Friday, February 1, 2013

im a super proud mother

hey... havent been updating for the longest time... phew... its been an overwhelming period of time.. ok first let me update on the last appointment in KK Hospital.

We brought zy for the appointment with the Psychologist in the hospital previously. Well, this time round, even though i felt its always "the same routine" , i kindda like the psychologist. Okok maybe becos she seemed so sincere and nice :)  When we arrived, she was so bubbly and fresh , calling out to zyon. I liked that. Probably because im so sick of professionals looking at my son like he is a "thing". An object. But this psychologist, shes nice.
When we started the session, she asked me questions that i think just KK alone, i have repeated like at least 6 times... even though on the file it already stated EVERYTHING (stare blankly). Anyways, she then started to play with zyon according to the system called..... hm.... ok i forgot what its called but its a series of toys and levels to see how he fares. She told me to just sit there and when im needed she will let me know. So i thought ... ok. I then kept very quiet and sat there watching them like a nosey stranger.

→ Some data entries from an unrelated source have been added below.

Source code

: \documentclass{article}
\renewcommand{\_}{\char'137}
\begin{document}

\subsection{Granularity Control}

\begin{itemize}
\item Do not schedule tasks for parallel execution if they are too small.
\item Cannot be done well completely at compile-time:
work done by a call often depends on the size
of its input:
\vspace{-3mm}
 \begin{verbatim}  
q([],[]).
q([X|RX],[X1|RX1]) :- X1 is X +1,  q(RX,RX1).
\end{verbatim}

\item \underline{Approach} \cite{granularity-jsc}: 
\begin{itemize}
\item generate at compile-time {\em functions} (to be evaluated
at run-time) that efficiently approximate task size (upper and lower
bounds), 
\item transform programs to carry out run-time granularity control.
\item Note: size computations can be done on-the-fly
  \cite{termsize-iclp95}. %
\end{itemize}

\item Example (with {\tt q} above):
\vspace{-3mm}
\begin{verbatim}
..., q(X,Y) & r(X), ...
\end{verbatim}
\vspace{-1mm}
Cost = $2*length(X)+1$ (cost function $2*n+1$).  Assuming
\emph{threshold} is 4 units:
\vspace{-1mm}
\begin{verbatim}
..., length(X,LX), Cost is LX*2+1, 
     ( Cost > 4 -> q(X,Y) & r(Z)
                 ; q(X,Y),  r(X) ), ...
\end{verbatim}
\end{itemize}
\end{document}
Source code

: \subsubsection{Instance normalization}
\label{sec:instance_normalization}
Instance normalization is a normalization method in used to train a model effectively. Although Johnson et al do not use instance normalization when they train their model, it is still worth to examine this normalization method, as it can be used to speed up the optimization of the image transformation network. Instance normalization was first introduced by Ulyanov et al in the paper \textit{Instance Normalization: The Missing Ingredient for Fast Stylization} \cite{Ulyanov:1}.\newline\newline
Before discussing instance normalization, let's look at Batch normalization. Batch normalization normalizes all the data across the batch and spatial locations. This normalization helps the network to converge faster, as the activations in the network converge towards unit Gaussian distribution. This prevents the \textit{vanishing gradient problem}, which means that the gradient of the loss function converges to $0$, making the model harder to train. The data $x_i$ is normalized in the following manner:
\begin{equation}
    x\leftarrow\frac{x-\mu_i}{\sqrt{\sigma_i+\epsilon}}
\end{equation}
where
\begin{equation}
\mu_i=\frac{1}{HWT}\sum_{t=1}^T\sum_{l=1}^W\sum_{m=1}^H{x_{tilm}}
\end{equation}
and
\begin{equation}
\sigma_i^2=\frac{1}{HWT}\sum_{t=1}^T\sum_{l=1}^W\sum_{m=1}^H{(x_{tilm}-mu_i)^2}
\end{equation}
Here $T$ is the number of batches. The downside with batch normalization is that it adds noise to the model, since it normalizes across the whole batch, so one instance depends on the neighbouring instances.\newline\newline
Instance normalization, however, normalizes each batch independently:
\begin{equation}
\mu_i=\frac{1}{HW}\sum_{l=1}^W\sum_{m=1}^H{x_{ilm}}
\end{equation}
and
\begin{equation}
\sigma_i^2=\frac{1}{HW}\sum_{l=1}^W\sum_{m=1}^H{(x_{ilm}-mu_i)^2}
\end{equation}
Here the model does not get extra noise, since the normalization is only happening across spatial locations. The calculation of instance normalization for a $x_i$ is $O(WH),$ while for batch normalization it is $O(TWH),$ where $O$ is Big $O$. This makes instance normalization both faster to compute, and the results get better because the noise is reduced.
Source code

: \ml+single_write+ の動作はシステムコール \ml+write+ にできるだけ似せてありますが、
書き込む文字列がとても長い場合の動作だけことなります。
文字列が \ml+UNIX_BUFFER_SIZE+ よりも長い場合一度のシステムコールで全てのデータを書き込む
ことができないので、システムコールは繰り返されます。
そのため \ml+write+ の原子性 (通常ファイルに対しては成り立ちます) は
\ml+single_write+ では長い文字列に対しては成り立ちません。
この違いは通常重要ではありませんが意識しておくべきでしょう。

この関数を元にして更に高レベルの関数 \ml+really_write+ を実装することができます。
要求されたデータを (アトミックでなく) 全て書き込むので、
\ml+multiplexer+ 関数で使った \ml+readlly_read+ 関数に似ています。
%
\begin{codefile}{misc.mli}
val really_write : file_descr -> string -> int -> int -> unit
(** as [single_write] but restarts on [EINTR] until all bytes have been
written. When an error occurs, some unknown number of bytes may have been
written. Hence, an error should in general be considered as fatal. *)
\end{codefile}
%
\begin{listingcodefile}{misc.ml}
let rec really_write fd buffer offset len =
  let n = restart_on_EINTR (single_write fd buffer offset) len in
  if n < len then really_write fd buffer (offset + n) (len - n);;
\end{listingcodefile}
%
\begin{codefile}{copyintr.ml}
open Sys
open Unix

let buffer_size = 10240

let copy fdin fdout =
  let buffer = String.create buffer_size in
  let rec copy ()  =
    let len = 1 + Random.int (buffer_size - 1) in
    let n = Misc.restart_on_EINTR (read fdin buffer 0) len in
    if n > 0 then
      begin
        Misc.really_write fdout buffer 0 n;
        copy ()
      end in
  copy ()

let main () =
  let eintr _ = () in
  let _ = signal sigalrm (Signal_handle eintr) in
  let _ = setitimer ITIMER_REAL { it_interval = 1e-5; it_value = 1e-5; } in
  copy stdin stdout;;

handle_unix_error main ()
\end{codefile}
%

After her 1 hr session with zyon alone, she scribbled notes on her paper and told me to get zyon to do this and that. Zy cooperated nicely... *tink tink* hahaha then she started explaining to me what is her overall diagnosis.

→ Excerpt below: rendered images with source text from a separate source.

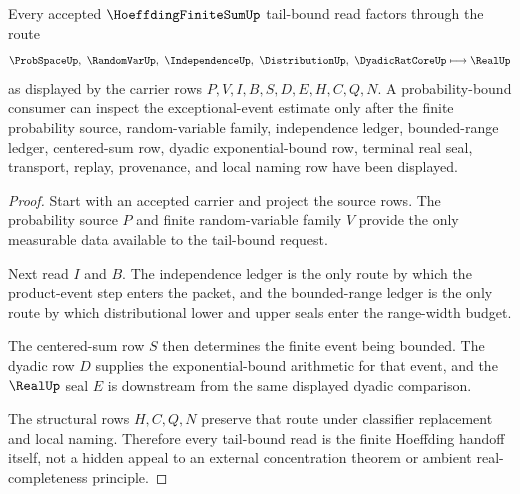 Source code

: \begin{theorem}\label{thm:hoeffding-finite-sum-tail-bound-route}
Every accepted $\HoeffdingFiniteSumUp$ tail-bound read factors through the route
$$
\ProbSpaceUp,\ \RandomVarUp,\ \IndependenceUp,\ \DistributionUp,\ \DyadicRatCoreUp \longmapsto \RealUp
$$
as displayed by the carrier rows $P,V,I,B,S,D,E,H,C,Q,N$. A probability-bound consumer can inspect the exceptional-event estimate only after the finite probability source, random-variable family, independence ledger, bounded-range ledger, centered-sum row, dyadic exponential-bound row, terminal real seal, transport, replay, provenance, and local naming row have been displayed.
\end{theorem}
\begin{proof}
Start with an accepted carrier and project the source rows. The probability source $P$ and finite random-variable family $V$ provide the only measurable data available to the tail-bound request.

Next read $I$ and $B$. The independence ledger is the only route by which the product-event step enters the packet, and the bounded-range ledger is the only route by which distributional lower and upper seals enter the range-width budget.

The centered-sum row $S$ then determines the finite event being bounded. The dyadic row $D$ supplies the exponential-bound arithmetic for that event, and the $\RealUp$ seal $E$ is downstream from the same displayed dyadic comparison.

The structural rows $H,C,Q,N$ preserve that route under classifier replacement and local naming. Therefore every tail-bound read is the finite Hoeffding handoff itself, not a hidden appeal to an external concentration theorem or ambient real-completeness principle.
\end{proof}

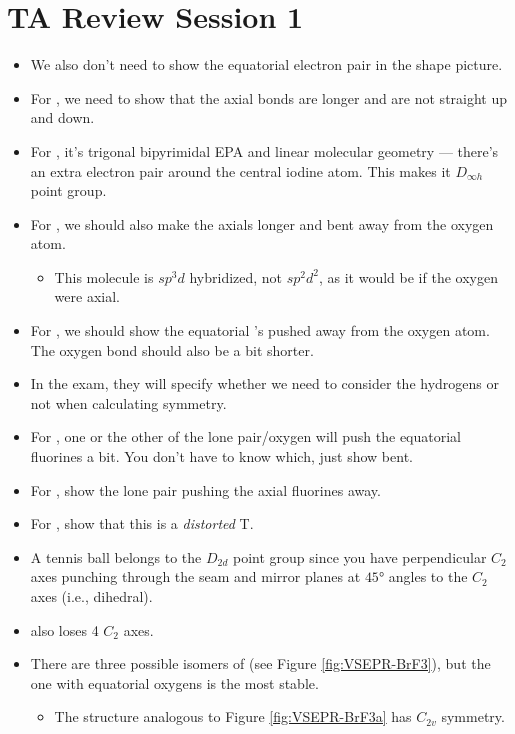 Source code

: \documentclass[../notes.tex]{subfiles}
\begin{document}
\section{TA Review Session 1}
\begin{itemize}
    \item {}We also don't need to show the equatorial electron pair in the shape picture.
    \item For , we need to show that the axial bonds are longer and are not straight up and down.
    \item For , it's trigonal bipyrimidal EPA and linear molecular geometry --- there's an extra electron pair around the central iodine atom. This makes it $D_{\infty h}$ point group.
    \item For , we should also make the axials longer and bent away from the oxygen atom.
    \begin{itemize}
        \item This molecule is $sp^3d$ hybridized, not $sp^2d^2$, as it would be if the oxygen were axial.
    \end{itemize}
    \item For , we should show the equatorial 's pushed away from the oxygen atom. The oxygen bond should also be a bit shorter.
    \item In the exam, they will specify whether we need to consider the hydrogens or not when calculating symmetry.
    \item For , one or the other of the lone pair/oxygen will push the equatorial fluorines a bit. You don't have to know which, just show bent.
    \item For , show the lone pair pushing the axial fluorines away.
    \item For , show that this is a \emph{distorted} T.
    \item A tennis ball belongs to the $D_{2d}$ point group since you have perpendicular $C_2$ axes punching through the seam and mirror planes at $\ang{45}$ angles to the $C_2$ axes (i.e., dihedral).
    \item {} also loses 4 $C_2$ axes.
    \item There are three possible isomers of  (see Figure \ref{fig:VSEPR-BrF3}), but the one with equatorial oxygens is the most stable.
    \begin{itemize}
        \item The structure analogous to Figure \ref{fig:VSEPR-BrF3a} has $C_{2v}$ symmetry.

\end{itemize}
\end{itemize}
\end{document}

She diagnosed my little baby boy " Classic Autism " - High functioning.

sigh.................

The reason for my sighing was because when it all started, i was hoping it isnt autism that im facing. But it turned out yes. Then i was hoping it would not be classic... turns out...... sigh........

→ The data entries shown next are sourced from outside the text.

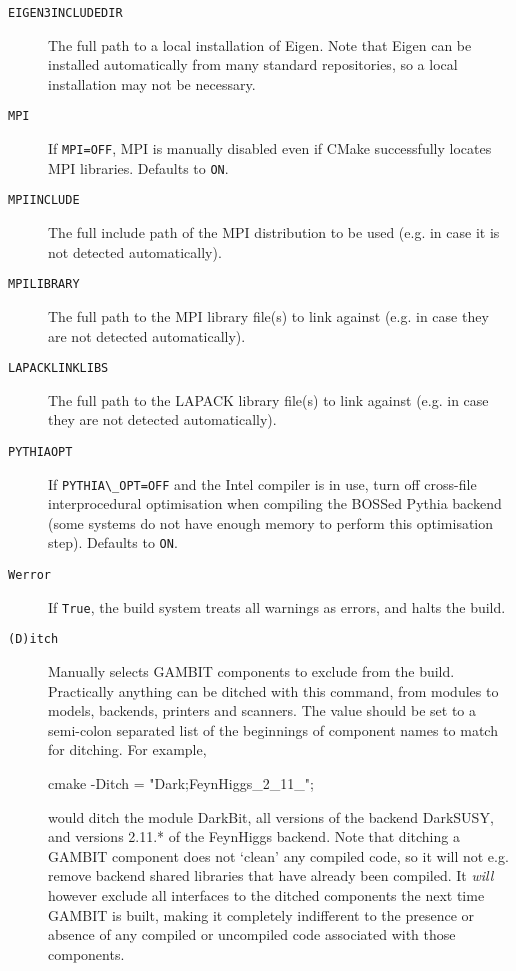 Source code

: \documentclass[pdftex,twocolumn,epjc3_preprint,runningheads]{svjour3}
\renewcommand{\_}{\discretionary{\underscore}{}{\underscore}}
\newcommand\term[1]{{\lstset{style=terminal}\lstinline!#1!\lstset{style=cpp}}}
\newcommand{\gambit}{\textsf{GAMBIT}\xspace}
\newcommand{\darkbit}{\textsf{DarkBit}\xspace}
\newcommand{\GB}{\gambit}
\newcommand{\mpi}{\textsf{MPI}\xspace}
\begin{document}
\begin{description}
  \item[\tt{EIGEN3\_INCLUDE\_DIR}] The full path to a local installation of \textsf{Eigen}.  Note that \textsf{Eigen} can be installed automatically from many standard repositories, so a local installation may not be necessary.
  \item[\tt{MPI}] If \term{MPI=OFF}, \mpi is manually disabled even if \textsf{CMake} successfully locates \mpi libraries.  Defaults to \term{ON}.
	\item[\tt{MPI\_INCLUDE}] The full include path of the \mpi distribution to be used (e.g. in case it is not detected automatically).
	\item[\tt{MPI\_LIBRARY}] The full path to the \mpi library file(s) to link against (e.g. in case they are not detected automatically).
	\item[\tt{LAPACK\_LINKLIBS}] The full path to the LAPACK library file(s) to link against (e.g. in case they are not detected automatically).
  \item[\tt{PYTHIA\_OPT}] If \term{PYTHIA\_OPT=OFF} and the Intel compiler is in use, turn off cross-file interprocedural optimisation when compiling the BOSSed \textsf{Pythia} backend (some systems do not have enough memory to perform this optimisation step).  Defaults to \term{ON}.
  \item[\tt{Werror}] If \term{True}, the build system treats all warnings as errors, and halts the build.
	\item[\tt{(D)itch}] Manually selects \GB components to exclude from the build.  Practically anything can be ditched with this command, from modules to models, backends, printers and scanners.  The value should be set to a semi-colon separated list of the beginnings of component names to match for ditching.  For example,
  \begin{lstterm}
cmake -Ditch = "Dark;FeynHiggs_2_11_";
  \end{lstterm}
  would ditch the module \darkbit, all versions of the backend \textsf{DarkSUSY}, and versions 2.11.* of the \textsf{FeynHiggs} backend.  Note that ditching a \GB component does not `clean' any compiled code, so it will not e.g. remove backend shared libraries that have already been compiled.  It \textit{will} however exclude all interfaces to the ditched components the next time \GB is built, making it completely indifferent to the presence or absence of any compiled or uncompiled code associated with those components.
\end{description}
\end{document}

However, she added that she was very optimistic about zy, because he listens to instructions. When she told zy to keep the toys, he did what he was told to do. So i told her that zy understands instructions given. And the best part was zy actually returned all the toys to her when he was told to!! even i was surprised!!!! He did really well. I then told her, "i read that children with Autism are very focused on certain things hence they will be able to excel in that area, m still trying to figure out what is zyon's strength, what can i do to help him?"
She looked at me with a surprised facial expression, then answered, "his strength is being able to understand everything! Children with Autism usually are not able to do that but for zyon, the reason why im so optimistic is because he is able to understand everything!"

I was shocked.

WOW.

At that moment, i felt so proud of my little boy. Its not that im not proud of him before knowing this, but im extra extra proud when i heard those words coming out from a professional psychologist!!  But i felt a little sad after fully digesting it. Because it would have meant that zyon had undergone a certain amount of pressure to be able to achieve this and it must have felt bad... although im always there, but as humans we all have moments of loneliness... but we are capable of expressing and talking to friends or family to make us feel better. For zyon, its hard for him to express and he is non verbal yet.... it must have been really hard on him...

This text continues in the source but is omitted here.